%%
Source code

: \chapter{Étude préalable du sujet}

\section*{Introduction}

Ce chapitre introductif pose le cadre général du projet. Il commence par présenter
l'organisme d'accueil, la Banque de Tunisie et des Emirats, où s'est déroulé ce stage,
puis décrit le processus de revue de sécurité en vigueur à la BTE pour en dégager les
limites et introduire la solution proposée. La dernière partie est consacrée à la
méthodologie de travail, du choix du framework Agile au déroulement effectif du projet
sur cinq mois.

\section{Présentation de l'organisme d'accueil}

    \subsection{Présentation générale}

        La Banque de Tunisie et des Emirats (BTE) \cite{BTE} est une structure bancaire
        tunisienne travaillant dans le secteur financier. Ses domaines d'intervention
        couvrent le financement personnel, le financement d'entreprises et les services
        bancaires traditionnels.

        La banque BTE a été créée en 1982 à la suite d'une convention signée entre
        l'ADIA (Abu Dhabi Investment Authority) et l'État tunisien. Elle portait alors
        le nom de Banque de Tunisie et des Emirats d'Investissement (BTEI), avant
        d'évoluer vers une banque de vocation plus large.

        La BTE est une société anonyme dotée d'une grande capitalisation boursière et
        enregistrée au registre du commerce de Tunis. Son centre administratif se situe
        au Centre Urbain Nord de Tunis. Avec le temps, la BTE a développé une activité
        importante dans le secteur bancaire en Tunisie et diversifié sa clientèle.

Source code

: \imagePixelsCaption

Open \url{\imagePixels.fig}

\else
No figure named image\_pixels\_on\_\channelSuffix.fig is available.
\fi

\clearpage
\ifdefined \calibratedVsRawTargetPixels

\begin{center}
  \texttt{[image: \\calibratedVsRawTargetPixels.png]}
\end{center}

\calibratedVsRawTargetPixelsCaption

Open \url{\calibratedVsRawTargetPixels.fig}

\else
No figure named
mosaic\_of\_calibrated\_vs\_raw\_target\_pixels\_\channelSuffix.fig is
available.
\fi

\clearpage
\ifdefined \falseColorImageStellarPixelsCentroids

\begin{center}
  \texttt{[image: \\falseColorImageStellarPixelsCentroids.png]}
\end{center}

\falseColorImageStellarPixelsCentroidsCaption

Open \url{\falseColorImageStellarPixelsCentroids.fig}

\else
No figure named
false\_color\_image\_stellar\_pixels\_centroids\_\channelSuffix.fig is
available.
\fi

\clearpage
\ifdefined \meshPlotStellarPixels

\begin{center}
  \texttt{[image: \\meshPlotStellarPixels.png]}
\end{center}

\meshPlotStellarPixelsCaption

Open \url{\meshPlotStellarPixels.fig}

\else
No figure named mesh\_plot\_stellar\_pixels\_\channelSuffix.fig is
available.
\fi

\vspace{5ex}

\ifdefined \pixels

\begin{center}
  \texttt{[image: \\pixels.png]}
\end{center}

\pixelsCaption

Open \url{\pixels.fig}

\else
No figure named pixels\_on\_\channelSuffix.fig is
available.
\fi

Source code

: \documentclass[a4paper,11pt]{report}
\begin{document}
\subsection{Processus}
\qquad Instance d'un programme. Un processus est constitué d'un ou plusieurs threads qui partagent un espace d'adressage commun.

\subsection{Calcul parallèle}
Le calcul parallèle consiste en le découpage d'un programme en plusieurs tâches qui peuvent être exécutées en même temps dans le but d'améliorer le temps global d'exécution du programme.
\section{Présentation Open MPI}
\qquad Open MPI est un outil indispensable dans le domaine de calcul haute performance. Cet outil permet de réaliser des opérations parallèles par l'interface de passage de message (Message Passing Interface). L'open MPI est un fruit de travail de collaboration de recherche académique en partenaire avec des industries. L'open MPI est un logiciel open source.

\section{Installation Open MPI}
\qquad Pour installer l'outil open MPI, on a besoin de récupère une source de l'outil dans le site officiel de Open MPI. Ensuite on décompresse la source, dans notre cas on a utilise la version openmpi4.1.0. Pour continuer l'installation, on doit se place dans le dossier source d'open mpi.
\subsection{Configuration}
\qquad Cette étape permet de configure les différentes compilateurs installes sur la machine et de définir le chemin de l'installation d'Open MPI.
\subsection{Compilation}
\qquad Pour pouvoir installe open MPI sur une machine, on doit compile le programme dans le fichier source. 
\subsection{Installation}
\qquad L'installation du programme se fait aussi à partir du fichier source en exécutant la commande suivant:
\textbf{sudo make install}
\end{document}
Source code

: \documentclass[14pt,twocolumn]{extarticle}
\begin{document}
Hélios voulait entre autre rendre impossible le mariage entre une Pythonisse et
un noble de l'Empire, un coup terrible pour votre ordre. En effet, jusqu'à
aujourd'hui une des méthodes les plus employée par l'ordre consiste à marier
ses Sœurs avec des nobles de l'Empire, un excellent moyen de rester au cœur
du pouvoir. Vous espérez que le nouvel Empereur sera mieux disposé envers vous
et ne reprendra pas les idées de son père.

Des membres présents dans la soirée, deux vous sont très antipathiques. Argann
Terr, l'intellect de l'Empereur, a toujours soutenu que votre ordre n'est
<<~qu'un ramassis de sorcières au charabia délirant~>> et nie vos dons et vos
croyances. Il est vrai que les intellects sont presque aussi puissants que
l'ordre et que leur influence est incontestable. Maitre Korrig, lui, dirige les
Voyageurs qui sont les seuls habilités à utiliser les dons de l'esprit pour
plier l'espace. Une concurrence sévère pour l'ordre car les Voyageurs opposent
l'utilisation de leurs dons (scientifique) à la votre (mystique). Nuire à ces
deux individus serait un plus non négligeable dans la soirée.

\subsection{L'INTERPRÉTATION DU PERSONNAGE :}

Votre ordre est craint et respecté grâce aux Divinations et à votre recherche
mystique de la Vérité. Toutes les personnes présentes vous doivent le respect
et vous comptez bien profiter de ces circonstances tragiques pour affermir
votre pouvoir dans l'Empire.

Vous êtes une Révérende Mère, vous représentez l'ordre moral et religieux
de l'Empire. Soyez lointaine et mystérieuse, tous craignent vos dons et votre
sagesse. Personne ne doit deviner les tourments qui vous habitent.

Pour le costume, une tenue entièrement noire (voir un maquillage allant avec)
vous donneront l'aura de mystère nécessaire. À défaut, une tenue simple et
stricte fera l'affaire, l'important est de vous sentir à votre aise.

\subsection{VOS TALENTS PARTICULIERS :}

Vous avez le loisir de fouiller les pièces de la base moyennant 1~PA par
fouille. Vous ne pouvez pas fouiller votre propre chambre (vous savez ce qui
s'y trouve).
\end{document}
%%
▶ _Your assignment_
Go line by line through the records above and copy each one containing "documentclass".

▶ _Exercise response_
: \documentclass[a4paper,11pt]{report}
: \documentclass[14pt,twocolumn]{extarticle}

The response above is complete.